> HOW TO COMPLETE THIS TASK:
When you copy from the entries that follow, take only the lines from the one with "There are no" down to the one with "Lazybones allows you", keeping both ends and dropping every picture.

Stored records
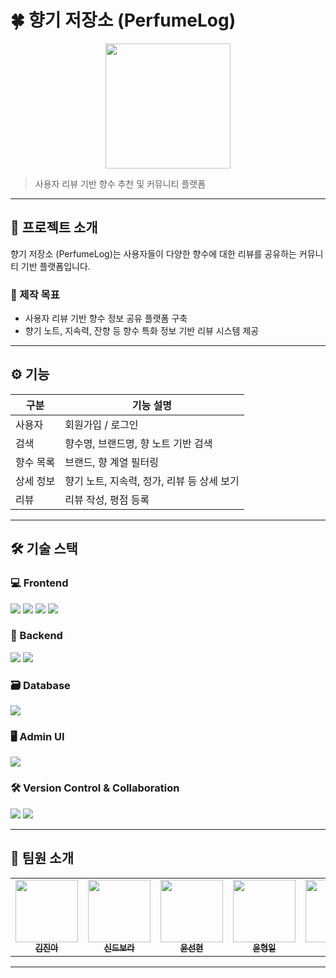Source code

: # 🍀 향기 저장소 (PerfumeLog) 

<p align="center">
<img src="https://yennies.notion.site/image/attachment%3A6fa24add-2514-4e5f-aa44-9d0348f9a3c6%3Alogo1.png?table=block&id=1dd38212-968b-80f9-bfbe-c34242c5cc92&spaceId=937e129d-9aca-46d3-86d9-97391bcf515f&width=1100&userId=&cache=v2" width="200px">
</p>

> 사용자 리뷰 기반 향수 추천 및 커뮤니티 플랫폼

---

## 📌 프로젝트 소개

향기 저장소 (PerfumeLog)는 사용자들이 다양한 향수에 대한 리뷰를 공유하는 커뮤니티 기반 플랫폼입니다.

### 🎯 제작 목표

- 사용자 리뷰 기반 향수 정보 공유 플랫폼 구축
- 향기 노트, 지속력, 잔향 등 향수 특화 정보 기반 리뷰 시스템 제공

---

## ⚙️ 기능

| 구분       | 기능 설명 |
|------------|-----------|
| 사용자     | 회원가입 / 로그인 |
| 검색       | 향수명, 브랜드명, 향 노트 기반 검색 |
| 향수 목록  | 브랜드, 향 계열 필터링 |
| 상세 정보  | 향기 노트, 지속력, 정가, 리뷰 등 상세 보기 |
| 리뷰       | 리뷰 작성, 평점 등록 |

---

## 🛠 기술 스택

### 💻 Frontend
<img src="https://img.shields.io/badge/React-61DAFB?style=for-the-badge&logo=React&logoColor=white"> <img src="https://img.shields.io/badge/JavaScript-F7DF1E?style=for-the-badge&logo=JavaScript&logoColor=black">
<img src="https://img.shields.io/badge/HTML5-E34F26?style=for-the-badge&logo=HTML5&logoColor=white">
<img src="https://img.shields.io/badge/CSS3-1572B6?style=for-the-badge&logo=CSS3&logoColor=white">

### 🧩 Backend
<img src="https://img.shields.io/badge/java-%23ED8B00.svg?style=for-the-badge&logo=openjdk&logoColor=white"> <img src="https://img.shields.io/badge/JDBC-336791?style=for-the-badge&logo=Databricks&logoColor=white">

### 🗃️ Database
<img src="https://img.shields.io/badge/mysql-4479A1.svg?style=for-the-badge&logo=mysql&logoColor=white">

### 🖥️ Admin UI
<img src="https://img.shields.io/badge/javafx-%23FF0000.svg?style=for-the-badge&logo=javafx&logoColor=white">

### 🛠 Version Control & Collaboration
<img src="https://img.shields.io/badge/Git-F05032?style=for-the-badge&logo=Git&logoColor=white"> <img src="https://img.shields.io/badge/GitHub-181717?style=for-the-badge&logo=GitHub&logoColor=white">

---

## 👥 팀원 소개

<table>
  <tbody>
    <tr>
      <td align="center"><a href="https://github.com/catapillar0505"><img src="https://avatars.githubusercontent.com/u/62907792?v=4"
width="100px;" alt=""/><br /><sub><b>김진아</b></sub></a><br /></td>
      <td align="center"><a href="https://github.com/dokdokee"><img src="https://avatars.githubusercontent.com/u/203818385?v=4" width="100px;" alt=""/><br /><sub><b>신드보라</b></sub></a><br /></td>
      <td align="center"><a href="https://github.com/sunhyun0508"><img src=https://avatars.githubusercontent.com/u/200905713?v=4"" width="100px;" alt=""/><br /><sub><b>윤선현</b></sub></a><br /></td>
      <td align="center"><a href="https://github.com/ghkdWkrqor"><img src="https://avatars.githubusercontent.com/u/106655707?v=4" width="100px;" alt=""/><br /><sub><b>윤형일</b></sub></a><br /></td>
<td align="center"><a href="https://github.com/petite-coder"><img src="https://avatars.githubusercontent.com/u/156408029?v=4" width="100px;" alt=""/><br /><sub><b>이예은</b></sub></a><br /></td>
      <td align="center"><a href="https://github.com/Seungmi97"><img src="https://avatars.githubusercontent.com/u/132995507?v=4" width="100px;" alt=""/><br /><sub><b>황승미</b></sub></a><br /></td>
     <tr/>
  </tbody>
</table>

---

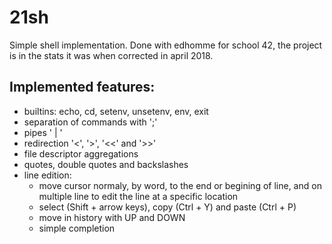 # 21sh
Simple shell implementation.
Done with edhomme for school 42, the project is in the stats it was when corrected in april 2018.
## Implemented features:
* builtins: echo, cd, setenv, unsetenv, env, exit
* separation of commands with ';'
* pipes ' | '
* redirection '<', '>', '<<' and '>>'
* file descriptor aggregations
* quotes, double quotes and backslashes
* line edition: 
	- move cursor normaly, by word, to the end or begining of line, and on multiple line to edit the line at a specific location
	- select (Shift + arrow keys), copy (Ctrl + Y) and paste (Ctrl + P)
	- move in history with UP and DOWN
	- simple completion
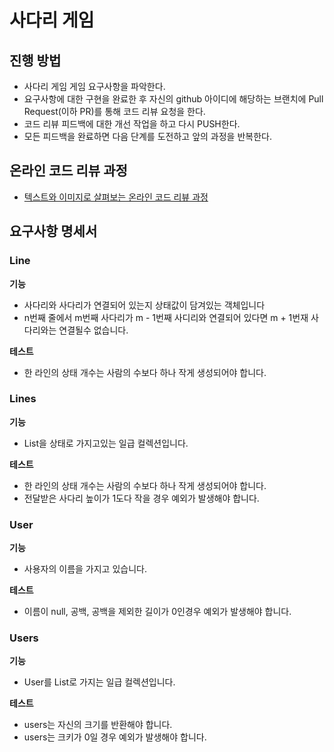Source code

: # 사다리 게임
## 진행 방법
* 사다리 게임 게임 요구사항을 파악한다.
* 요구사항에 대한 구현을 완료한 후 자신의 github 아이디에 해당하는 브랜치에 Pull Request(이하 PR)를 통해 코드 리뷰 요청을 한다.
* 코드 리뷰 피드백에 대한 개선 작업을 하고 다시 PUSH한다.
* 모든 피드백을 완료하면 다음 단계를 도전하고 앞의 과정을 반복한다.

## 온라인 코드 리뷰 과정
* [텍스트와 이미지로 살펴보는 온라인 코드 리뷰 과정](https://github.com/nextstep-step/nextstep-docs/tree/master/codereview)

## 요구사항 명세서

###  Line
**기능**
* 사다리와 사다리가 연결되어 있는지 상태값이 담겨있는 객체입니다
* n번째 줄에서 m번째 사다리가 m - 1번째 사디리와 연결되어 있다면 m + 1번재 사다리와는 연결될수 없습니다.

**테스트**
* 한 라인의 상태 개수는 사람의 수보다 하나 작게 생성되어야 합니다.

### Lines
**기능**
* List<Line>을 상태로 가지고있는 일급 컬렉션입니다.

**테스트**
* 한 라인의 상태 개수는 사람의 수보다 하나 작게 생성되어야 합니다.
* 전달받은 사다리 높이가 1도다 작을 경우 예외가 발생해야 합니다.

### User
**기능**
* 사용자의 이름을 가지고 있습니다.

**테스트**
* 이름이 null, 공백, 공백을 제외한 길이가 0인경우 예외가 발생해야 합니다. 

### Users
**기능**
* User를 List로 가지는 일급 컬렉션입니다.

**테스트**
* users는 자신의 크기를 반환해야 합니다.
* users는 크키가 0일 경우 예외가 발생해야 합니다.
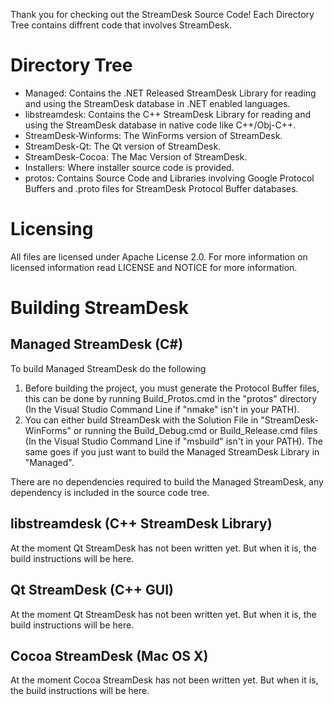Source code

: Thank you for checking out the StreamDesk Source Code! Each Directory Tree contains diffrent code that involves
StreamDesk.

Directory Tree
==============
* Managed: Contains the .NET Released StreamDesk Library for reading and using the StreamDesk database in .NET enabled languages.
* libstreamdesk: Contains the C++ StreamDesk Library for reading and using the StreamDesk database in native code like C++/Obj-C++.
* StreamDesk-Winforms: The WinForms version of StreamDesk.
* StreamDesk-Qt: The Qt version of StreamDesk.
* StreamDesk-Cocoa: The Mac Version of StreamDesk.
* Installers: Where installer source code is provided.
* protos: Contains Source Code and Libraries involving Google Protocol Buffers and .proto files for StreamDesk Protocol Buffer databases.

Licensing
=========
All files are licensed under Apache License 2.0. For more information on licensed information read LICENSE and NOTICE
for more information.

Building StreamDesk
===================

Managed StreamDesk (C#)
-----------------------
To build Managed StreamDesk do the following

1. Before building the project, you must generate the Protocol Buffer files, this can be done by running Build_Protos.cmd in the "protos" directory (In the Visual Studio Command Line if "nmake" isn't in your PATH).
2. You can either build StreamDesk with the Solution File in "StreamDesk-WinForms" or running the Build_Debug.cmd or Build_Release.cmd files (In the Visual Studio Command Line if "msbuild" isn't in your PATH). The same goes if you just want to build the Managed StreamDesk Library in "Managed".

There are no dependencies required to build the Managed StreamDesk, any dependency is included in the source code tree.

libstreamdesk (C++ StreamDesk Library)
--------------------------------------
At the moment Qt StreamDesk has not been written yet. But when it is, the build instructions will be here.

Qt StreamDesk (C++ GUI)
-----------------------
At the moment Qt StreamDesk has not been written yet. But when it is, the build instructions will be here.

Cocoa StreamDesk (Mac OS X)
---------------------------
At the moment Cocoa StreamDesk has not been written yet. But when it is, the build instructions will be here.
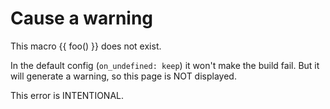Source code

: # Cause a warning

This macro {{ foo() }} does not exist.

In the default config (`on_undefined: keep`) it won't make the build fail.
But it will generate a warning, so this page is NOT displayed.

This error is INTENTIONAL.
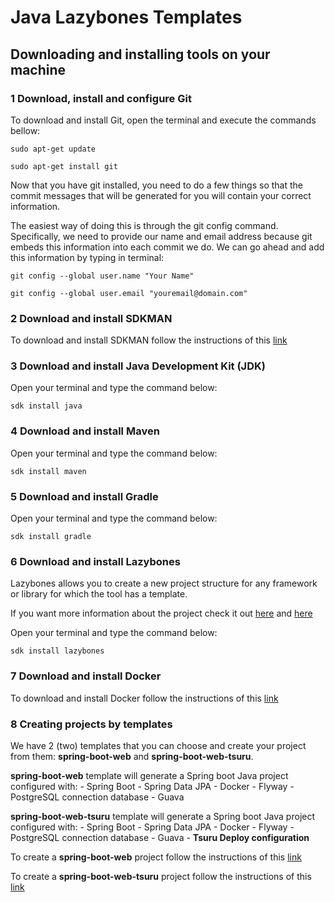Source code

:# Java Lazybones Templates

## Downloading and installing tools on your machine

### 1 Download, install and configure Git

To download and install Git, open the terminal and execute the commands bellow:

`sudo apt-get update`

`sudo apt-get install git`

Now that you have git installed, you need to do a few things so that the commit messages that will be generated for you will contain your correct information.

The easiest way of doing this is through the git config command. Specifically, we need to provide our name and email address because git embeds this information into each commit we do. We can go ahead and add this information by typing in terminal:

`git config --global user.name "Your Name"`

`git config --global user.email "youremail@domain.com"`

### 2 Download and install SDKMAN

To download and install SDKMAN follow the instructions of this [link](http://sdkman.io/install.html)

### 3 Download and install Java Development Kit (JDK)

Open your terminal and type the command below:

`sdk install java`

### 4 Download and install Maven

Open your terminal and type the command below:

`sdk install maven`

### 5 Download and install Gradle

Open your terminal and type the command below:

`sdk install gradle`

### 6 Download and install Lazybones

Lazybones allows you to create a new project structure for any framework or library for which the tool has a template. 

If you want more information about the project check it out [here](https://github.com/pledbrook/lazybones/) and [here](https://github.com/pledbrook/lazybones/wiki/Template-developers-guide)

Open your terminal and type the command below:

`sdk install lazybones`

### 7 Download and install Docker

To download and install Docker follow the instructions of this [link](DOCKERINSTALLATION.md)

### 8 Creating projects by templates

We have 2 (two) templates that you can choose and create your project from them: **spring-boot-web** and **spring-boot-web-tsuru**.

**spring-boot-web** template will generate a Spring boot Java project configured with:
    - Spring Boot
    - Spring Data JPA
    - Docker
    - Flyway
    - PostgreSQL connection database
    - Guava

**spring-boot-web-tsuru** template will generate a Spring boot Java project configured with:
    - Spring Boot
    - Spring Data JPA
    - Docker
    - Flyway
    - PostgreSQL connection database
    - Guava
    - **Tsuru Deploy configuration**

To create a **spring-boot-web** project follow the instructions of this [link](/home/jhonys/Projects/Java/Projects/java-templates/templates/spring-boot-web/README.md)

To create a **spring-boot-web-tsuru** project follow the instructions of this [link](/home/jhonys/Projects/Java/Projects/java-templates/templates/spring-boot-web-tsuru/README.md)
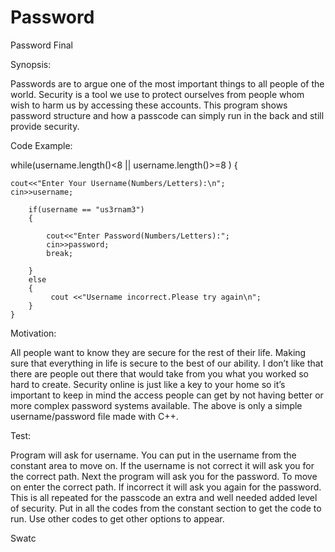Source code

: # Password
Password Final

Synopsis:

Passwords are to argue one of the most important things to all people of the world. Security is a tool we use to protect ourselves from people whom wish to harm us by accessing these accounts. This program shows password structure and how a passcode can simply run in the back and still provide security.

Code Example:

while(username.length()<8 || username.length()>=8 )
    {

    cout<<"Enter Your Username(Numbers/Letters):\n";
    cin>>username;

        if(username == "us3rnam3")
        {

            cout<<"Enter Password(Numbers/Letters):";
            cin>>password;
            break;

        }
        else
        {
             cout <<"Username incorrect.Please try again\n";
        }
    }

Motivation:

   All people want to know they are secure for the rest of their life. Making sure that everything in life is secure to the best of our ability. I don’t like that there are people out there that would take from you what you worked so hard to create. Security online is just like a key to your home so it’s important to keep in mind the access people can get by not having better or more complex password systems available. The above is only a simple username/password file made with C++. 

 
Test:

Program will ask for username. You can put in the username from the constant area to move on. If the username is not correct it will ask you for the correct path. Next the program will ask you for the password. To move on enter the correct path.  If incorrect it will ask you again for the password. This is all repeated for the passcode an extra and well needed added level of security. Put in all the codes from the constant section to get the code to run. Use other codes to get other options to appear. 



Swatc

> ANSWER SECTION:
There are no dependencies required to build the Managed StreamDesk, any dependency is included in the source code tree.

libstreamdesk (C++ StreamDesk Library)
--------------------------------------
At the moment Qt StreamDesk has not been written yet. But when it is, the build instructions will be here.

Qt StreamDesk (C++ GUI)
-----------------------
At the moment Qt StreamDesk has not been written yet. But when it is, the build instructions will be here.

Cocoa StreamDesk (Mac OS X)
---------------------------
At the moment Cocoa StreamDesk has not been written yet. But when it is, the build instructions will be here.
Source code

: # Cause a warning

This macro {{ foo() }} does not exist.

In the default config (`on_undefined: keep`) it won't make the build fail.
But it will generate a warning, so this page is NOT displayed.

This error is INTENTIONAL.
Source code

:# Java Lazybones Templates

## Downloading and installing tools on your machine

### 1 Download, install and configure Git

To download and install Git, open the terminal and execute the commands bellow:

`sudo apt-get update`

`sudo apt-get install git`

Now that you have git installed, you need to do a few things so that the commit messages that will be generated for you will contain your correct information.

The easiest way of doing this is through the git config command. Specifically, we need to provide our name and email address because git embeds this information into each commit we do. We can go ahead and add this information by typing in terminal:

`git config --global user.name "Your Name"`

`git config --global user.email "youremail@domain.com"`

### 2 Download and install SDKMAN

To download and install SDKMAN follow the instructions of this [link](http://sdkman.io/install.html)

### 3 Download and install Java Development Kit (JDK)

Open your terminal and type the command below:

`sdk install java`

### 4 Download and install Maven

Open your terminal and type the command below:

`sdk install maven`

### 5 Download and install Gradle

Open your terminal and type the command below:

`sdk install gradle`

### 6 Download and install Lazybones

Lazybones allows you to create a new project structure for any framework or library for which the tool has a template. 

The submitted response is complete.